LanguageOutbound HTTPJSON parsing
LotusScript V12+NotesHTTPRequest (built-in)NotesJSONNavigator (built-in)
Java agentjava.net.http.HttpClient or Apache HttpClientGson / Jackson / org.json
SSJS (XPages)Java HttpClient via Java importsSame, or SSJS JSON.parse

For an existing Domino LS codebase, this pair fills in “the thing you used to need a Java agent for.”

Caveats

  1. 64K string ceiling — the string return path truncates above 64K. Use PreferJSONNavigator = True always; for non-JSON large responses, route through a NotesStream.
  2. TLS / trusted CAs — defaults to the Domino server’s TLS stack; trusting external CAs uses certstore.nsf (a server-level setting, separate from NotesHTTPRequest itself).

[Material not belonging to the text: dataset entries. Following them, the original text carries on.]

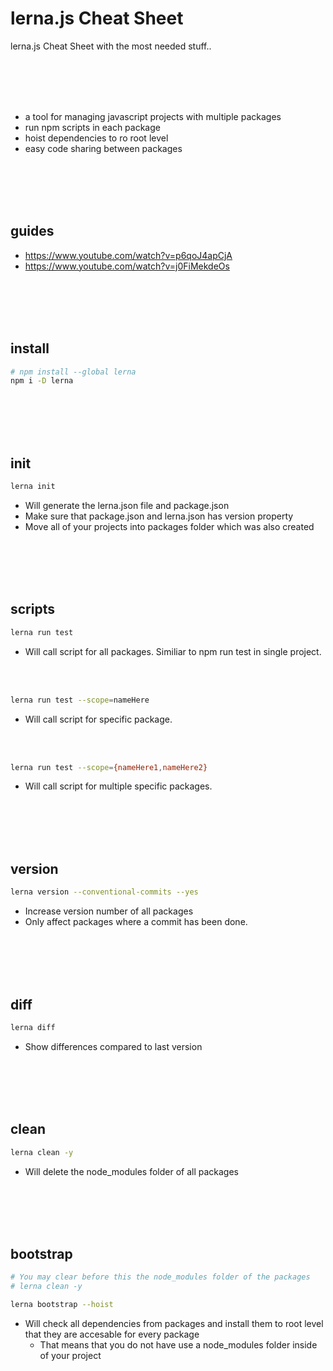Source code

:# lerna.js Cheat Sheet
lerna.js Cheat Sheet with the most needed stuff..

<br><br>
<br><br>

- a tool for managing javascript projects with multiple packages
- run npm scripts in each package
- hoist dependencies to ro root level
- easy code sharing between packages

<br><br>
<br><br>

## guides
- https://www.youtube.com/watch?v=p6qoJ4apCjA
- https://www.youtube.com/watch?v=j0FiMekdeOs




<br><br>
<br><br>

## install
```bash
# npm install --global lerna
npm i -D lerna
```






<br><br>
<br><br>

## init
```bash
lerna init
```
  - Will generate the lerna.json file and package.json
  - Make sure that package.json and lerna.json has version property
  - Move all of your projects into packages folder which was also created







<br><br>
<br><br>


## scripts
```bash
lerna run test
```
  - Will call script for all packages. Similiar to npm run test in single project.


<br><br>


```bash
lerna run test --scope=nameHere
```
  - Will call script for specific package. 
  
<br><br>

```bash
lerna run test --scope={nameHere1,nameHere2}
```
  - Will call script for multiple specific packages.











<br><br>
<br><br>

## version
```bash
lerna version --conventional-commits --yes
```
  - Increase version number of all packages
   - Only affect packages where a commit has been done.



















<br><br>
<br><br>

## diff
```bash
lerna diff
```
  - Show differences compared to last version


















<br><br>
<br><br>

## clean
```bash
lerna clean -y
```
  - Will delete the node_modules folder of all packages

















<br><br>
<br><br>



## bootstrap

```bash
# You may clear before this the node_modules folder of the packages
# lerna clean -y

lerna bootstrap --hoist
```
  - Will check all dependencies from packages and install them to root level that they are accesable for every package
    - That means that you do not have use a node_modules folder inside of your project





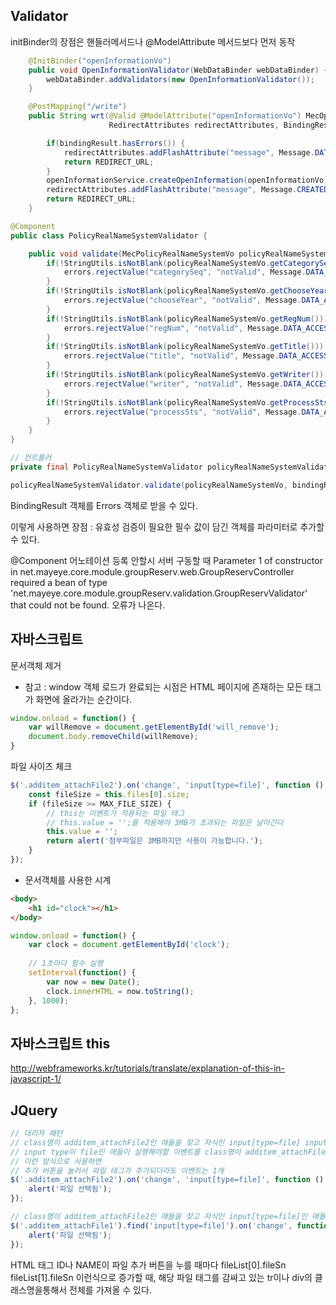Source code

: ## Validator

initBinder의 장점은 핸들러메서드나 @ModelAttribute 메서드보다 먼저 동작

```java
    @InitBinder("openInformationVo")
    public void OpenInformationValidator(WebDataBinder webDataBinder) {
        webDataBinder.addValidators(new OpenInformationValidator());
    }

    @PostMapping("/write")
    public String wrt(@Valid @ModelAttribute("openInformationVo") MecOpenInformationVo openInformationVo,
                      RedirectAttributes redirectAttributes, BindingResult bindingResult) {

        if(bindingResult.hasErrors()) {
            redirectAttributes.addFlashAttribute("message", Message.DATA_ACCESS_ERROR.getMsg());
            return REDIRECT_URL;
        }
        openInformationService.createOpenInformation(openInformationVo);
        redirectAttributes.addFlashAttribute("message", Message.CREATED.getMsg());
        return REDIRECT_URL;
    }
```

```java
@Component
public class PolicyRealNameSystemValidator {

    public void validate(MecPolicyRealNameSystemVo policyRealNameSystemVo, Errors errors) {
        if(!StringUtils.isNotBlank(policyRealNameSystemVo.getCategorySeq())) {
            errors.rejectValue("categorySeq", "notValid", Message.DATA_ACCESS_ERROR.getMsg());
        }
        if(!StringUtils.isNotBlank(policyRealNameSystemVo.getChooseYear())) {
            errors.rejectValue("chooseYear", "notValid", Message.DATA_ACCESS_ERROR.getMsg());
        }
        if(!StringUtils.isNotBlank(policyRealNameSystemVo.getRegNum())) {
            errors.rejectValue("regNum", "notValid", Message.DATA_ACCESS_ERROR.getMsg());
        }
        if(!StringUtils.isNotBlank(policyRealNameSystemVo.getTitle())) {
            errors.rejectValue("title", "notValid", Message.DATA_ACCESS_ERROR.getMsg());
        }
        if(!StringUtils.isNotBlank(policyRealNameSystemVo.getWriter())) {
            errors.rejectValue("writer", "notValid", Message.DATA_ACCESS_ERROR.getMsg());
        }
        if(!StringUtils.isNotBlank(policyRealNameSystemVo.getProcessSts())) {
            errors.rejectValue("processSts", "notValid", Message.DATA_ACCESS_ERROR.getMsg());
        }
    }
}

// 컨트롤러
private final PolicyRealNameSystemValidator policyRealNameSystemValidator;

policyRealNameSystemValidator.validate(policyRealNameSystemVo, bindingResult);
```

BindingResult 객체를 Errors 객체로 받을 수 있다.

이렇게 사용하면 장점 : 유효성 검증이 필요한 필수 값이 담긴 객체를 파라미터로 추가할 수 있다.

@Component 어노테이션 등록 안할시 서버 구동할 때
Parameter 1 of constructor in net.mayeye.core.module.groupReserv.web.GroupReservController required a bean of type 'net.mayeye.core.module.groupReserv.validation.GroupReservValidator' that could not be found.
오류가 나온다.

## 자바스크립트

문서객체 제거

- 참고 : window 객체 로드가 완료되는 시점은 HTML 페이지에 존재하는 모든 태그가 화면에 올라가는 순간이다.

```javascript
window.onload = function() {
    var willRemove = document.getElementById('will_remove');
    document.body.removeChild(willRemove);
}
```

파일 사이즈 체크

```javascript
$('.additem_attachFile2').on('change', 'input[type=file]', function () {
    const fileSize = this.files[0].size;
    if (fileSize >= MAX_FILE_SIZE) {
        // this는 이벤트가 적용되는 파일 태그 
        // this.value = '';을 적용해야 3MB가 초과되는 파일은 날아간다
        this.value = '';
        return alert('첨부파일은 3MB까지만 사용이 가능합니다.');
    }
});
```

- 문서객체를 사용한 시계

```html
<body>
    <h1 id="clock"></h1>
</body>
```

```javascript
window.onload = function() {
    var clock = document.getElementById('clock');
    
    // 1초마다 함수 실행
    setInterval(function() {
        var now = new Date();
        clock.innerHTML = now.toString();
    }, 1000);
};
```

## 자바스크립트 this

http://webframeworks.kr/tutorials/translate/explanation-of-this-in-javascript-1/

## JQuery

```javascript
// 대리자 패턴
// class명이 additem_attachFile2인 애들을 찾고 자식인 input[type=file] input type이 file인 애들한테 이벤트를 전파
// input type이 file인 애들이 실행해야할 이벤트를 class명이 additem_attachFile2한테 위임
// 이런 방식으로 사용하면
// 추가 버튼을 눌러서 파일 태그가 추가되더라도 이벤트는 1개
$('.additem_attachFile2').on('change', 'input[type=file]', function () {
    alert('파일 선택됨');
});

// class명이 additem_attachFile2인 애들을 찾고 자식인 input[type=file]인 애들한테만 이벤트 동작
$('.additem_attachFile1').find('input[type=file]').on('change', function () {
    alert('파일 선택됨');
});
```

HTML 태그 ID나 NAME이 파일 추가 버튼을 누를 때마다 fileList[0].fileSn fileList[1].fileSn 이런식으로 증가할 때, 
해당 파일 태그를 감싸고 있는 tr이나 div의 클래스명을통해서 전체를 가져올 수 있다.
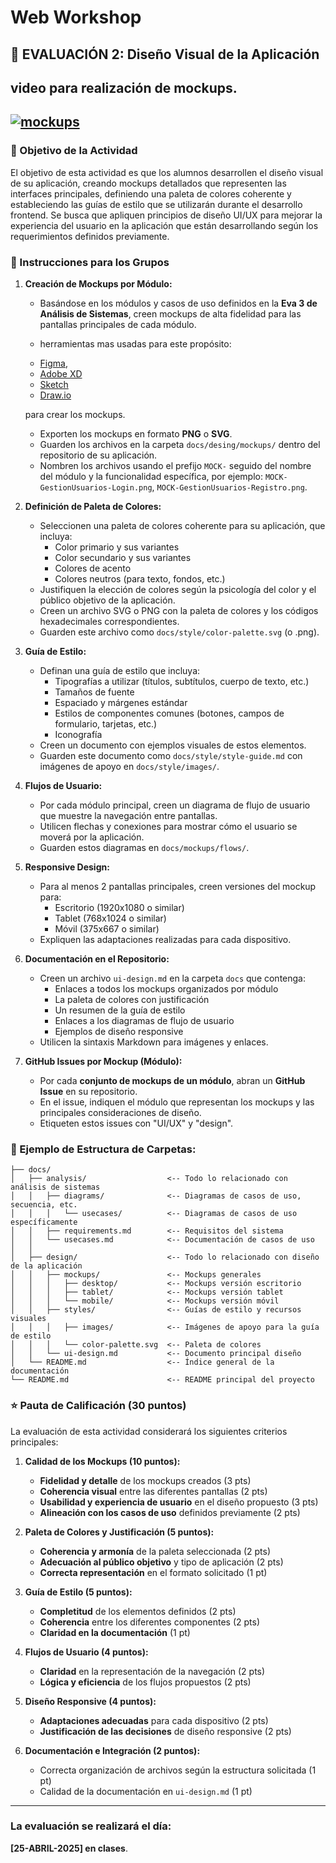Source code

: # Web Workshop

## 🎯 EVALUACIÓN 2: Diseño Visual de la Aplicación

## video para realización de mockups.

[![mockups](https://img.youtube.com/vi/b9alya99Z1o/0.jpg)](https://www.youtube.com/watch?v=b9alya99Z1o)
---

### 🎯 Objetivo de la Actividad

El objetivo de esta actividad es que los alumnos desarrollen el diseño visual de su aplicación, creando mockups detallados que representen las interfaces principales, definiendo una paleta de colores coherente y estableciendo las guías de estilo que se utilizarán durante el desarrollo frontend. Se busca que apliquen principios de diseño UI/UX para mejorar la experiencia del usuario en la aplicación que están desarrollando según los requerimientos definidos previamente.

### 📝 Instrucciones para los Grupos

1. **Creación de Mockups por Módulo:**
   * Basándose en los módulos y casos de uso definidos en la **Eva 3 de Análisis de Sistemas**, creen mockups de alta fidelidad para las pantallas principales de cada módulo.
  
   * herramientas mas usadas para este propósito:
    - [Figma](https://www.figma.com/), 
    - [Adobe XD](https://www.adobe.com/products/xd.html)
    - [Sketch](https://www.sketch.com/)
    - [Draw.io](https://app.diagrams.net/)
   
    para crear los mockups.
   * Exporten los mockups en formato **PNG** o **SVG**.
   * Guarden los archivos en la carpeta `docs/desing/mockups/` dentro del repositorio de su aplicación.
   * Nombren los archivos usando el prefijo `MOCK-` seguido del nombre del módulo y la funcionalidad específica, por ejemplo: `MOCK-GestionUsuarios-Login.png`, `MOCK-GestionUsuarios-Registro.png`.

2. **Definición de Paleta de Colores:**
   * Seleccionen una paleta de colores coherente para su aplicación, que incluya:
     * Color primario y sus variantes
     * Color secundario y sus variantes
     * Colores de acento
     * Colores neutros (para texto, fondos, etc.)
   * Justifiquen la elección de colores según la psicología del color y el público objetivo de la aplicación.
   * Creen un archivo SVG o PNG con la paleta de colores y los códigos hexadecimales correspondientes.
   * Guarden este archivo como `docs/style/color-palette.svg` (o .png).

3. **Guía de Estilo:**
   * Definan una guía de estilo que incluya:
     * Tipografías a utilizar (títulos, subtítulos, cuerpo de texto, etc.)
     * Tamaños de fuente
     * Espaciado y márgenes estándar
     * Estilos de componentes comunes (botones, campos de formulario, tarjetas, etc.)
     * Iconografía
   * Creen un documento con ejemplos visuales de estos elementos.
   * Guarden este documento como `docs/style/style-guide.md` con imágenes de apoyo en `docs/style/images/`.

4. **Flujos de Usuario:**
   * Por cada módulo principal, creen un diagrama de flujo de usuario que muestre la navegación entre pantallas.
   * Utilicen flechas y conexiones para mostrar cómo el usuario se moverá por la aplicación.
   * Guarden estos diagramas en `docs/mockups/flows/`.

5. **Responsive Design:**
   * Para al menos 2 pantallas principales, creen versiones del mockup para:
     * Escritorio (1920x1080 o similar)
     * Tablet (768x1024 o similar)
     * Móvil (375x667 o similar)
   * Expliquen las adaptaciones realizadas para cada dispositivo.

6. **Documentación en el Repositorio:**
   * Creen un archivo `ui-design.md` en la carpeta `docs` que contenga:
     * Enlaces a todos los mockups organizados por módulo
     * La paleta de colores con justificación
     * Un resumen de la guía de estilo
     * Enlaces a los diagramas de flujo de usuario
     * Ejemplos de diseño responsive
   * Utilicen la sintaxis Markdown para imágenes y enlaces.

7. **GitHub Issues por Mockup (Módulo):**
   * Por cada **conjunto de mockups de un módulo**, abran un **GitHub Issue** en su repositorio.
   * En el issue, indiquen el módulo que representan los mockups y las principales consideraciones de diseño.
   * Etiqueten estos issues con "UI/UX" y "design".

### 📁 Ejemplo de Estructura de Carpetas:

```
├── docs/
│   ├── analysis/                  <-- Todo lo relacionado con análisis de sistemas
│   │   ├── diagrams/              <-- Diagramas de casos de uso, secuencia, etc.
│   │   │   └── usecases/          <-- Diagramas de casos de uso específicamente
│   │   ├── requirements.md        <-- Requisitos del sistema
│   │   └── usecases.md            <-- Documentación de casos de uso
│   │
│   ├── design/                    <-- Todo lo relacionado con diseño de la aplicación
│   │   ├── mockups/               <-- Mockups generales
│   │   │   ├── desktop/           <-- Mockups versión escritorio
│   │   │   ├── tablet/            <-- Mockups versión tablet
│   │   │   └── mobile/            <-- Mockups versión móvil
│   │   ├── styles/                <-- Guías de estilo y recursos visuales
│   │   │   ├── images/            <-- Imágenes de apoyo para la guía de estilo
│   │   │   └── color-palette.svg  <-- Paleta de colores
│   │   └── ui-design.md           <-- Documento principal diseño
│   └── README.md                  <-- Índice general de la documentación
└── README.md                      <-- README principal del proyecto
```

### ⭐ Pauta de Calificación (30 puntos)

La evaluación de esta actividad considerará los siguientes criterios principales:

1. **Calidad de los Mockups (10 puntos):**
   * **Fidelidad y detalle** de los mockups creados (3 pts)
   * **Coherencia visual** entre las diferentes pantallas (2 pts)
   * **Usabilidad y experiencia de usuario** en el diseño propuesto (3 pts)
   * **Alineación con los casos de uso** definidos previamente (2 pts)

2. **Paleta de Colores y Justificación (5 puntos):**
   * **Coherencia y armonía** de la paleta seleccionada (2 pts)
   * **Adecuación al público objetivo** y tipo de aplicación (2 pts)
   * **Correcta representación** en el formato solicitado (1 pt)

3. **Guía de Estilo (5 puntos):**
   * **Completitud** de los elementos definidos (2 pts)
   * **Coherencia** entre los diferentes componentes (2 pts)
   * **Claridad en la documentación** (1 pt)

4. **Flujos de Usuario (4 puntos):**
   * **Claridad** en la representación de la navegación (2 pts)
   * **Lógica y eficiencia** de los flujos propuestos (2 pts)

5. **Diseño Responsive (4 puntos):**
   * **Adaptaciones adecuadas** para cada dispositivo (2 pts)
   * **Justificación de las decisiones** de diseño responsive (2 pts)

6. **Documentación e Integración (2 puntos):**
   * Correcta organización de archivos según la estructura solicitada (1 pt)
   * Calidad de la documentación en `ui-design.md` (1 pt)

---

### La evaluación se realizará el día:
**[25-ABRIL-2025] en clases**.
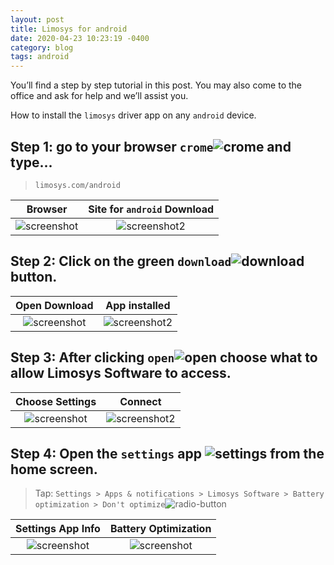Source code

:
 ```yaml
---
layout: post
title: Limosys for android
date: 2020-04-23 10:23:19 -0400
category: blog
tags: android
---
```

You’ll find a step by step tutorial in this post. You may also come to the office and ask for help and we’ll assist you.

How to install the `limosys` driver app on any `android` device.

## Step 1: go to your browser `crome`![crome]({{site.baseurl}}/images/icons8-chrome.png) and type...
> `limosys.com/android`

Browser             | Site for `android` Download
:-------------------------:|:-------------------------:
![screenshot]({{site.baseurl}}/images/android-browser.jpg) | ![screenshot2]({{site.baseurl}}/images/android-download.jpg)

## Step 2: Click on the green `download`![download]({{site.baseurl}}/images/icons8-download.png) button.

Open Download             | App installed
:-------------------------:|:-------------------------:
![screenshot]({{site.baseurl}}/images/android-download2.jpg) | ![screenshot2]({{site.baseurl}}/images/installed-open.jpg)

## Step 3: After clicking `open`![open]({{site.baseurl}}/images/icons8-opened-folder.png) choose what to allow Limosys Software to access.   

Choose Settings             | Connect
:-------------------------:|:-------------------------:
![screenshot]({{site.baseurl}}/images/continue.jpg) | ![screenshot2]({{site.baseurl}}/images/company-name.jpg)

## Step 4: Open the `settings` app ![settings]({{site.baseurl}}/images/icons8-settings.png) from the home screen.
> Tap: `Settings > Apps & notifications > Limosys Software > Battery optimization > Don't optimize`![radio-button]({{site.baseurl}}/images/icons8-checked-radio-button.png)

Settings App Info             | Battery Optimization
:-------------------------:|:-------------------------:
![screenshot]({{site.baseurl}}/images/battery-optimization.jpg) | ![screenshot]({{site.baseurl}}/images/dont-optimize.jpg)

In Domino 14.5+, the server-side default trust source moves from cacerts.pem to the Domino Directory — import your self-signed CAs into the Directory before upgrading. See Domino 14.5 changes where NotesHTTPRequest loads trusted CAs from.
  3. SynchronousGet / Post block until the response arrives. Set Timeoutsec for slow endpoints.
  4. Proxy — corporate networks: use Setproxy / Setproxyuser. Don’t forget Resetproxy when leaving the proxied scope.

Closing

NotesHTTPRequest + NotesJSONNavigator + PreferJSONNavigator = True is the V12-and-later official path for “LotusScript talks to a REST API.” Where you used to need ActiveX or a Java agent, it’s now a fully native LS workflow. For shops integrating an existing Domino app with an external SaaS (Slack / Teams / banking / government APIs), this pair drops the entry barrier through the floor.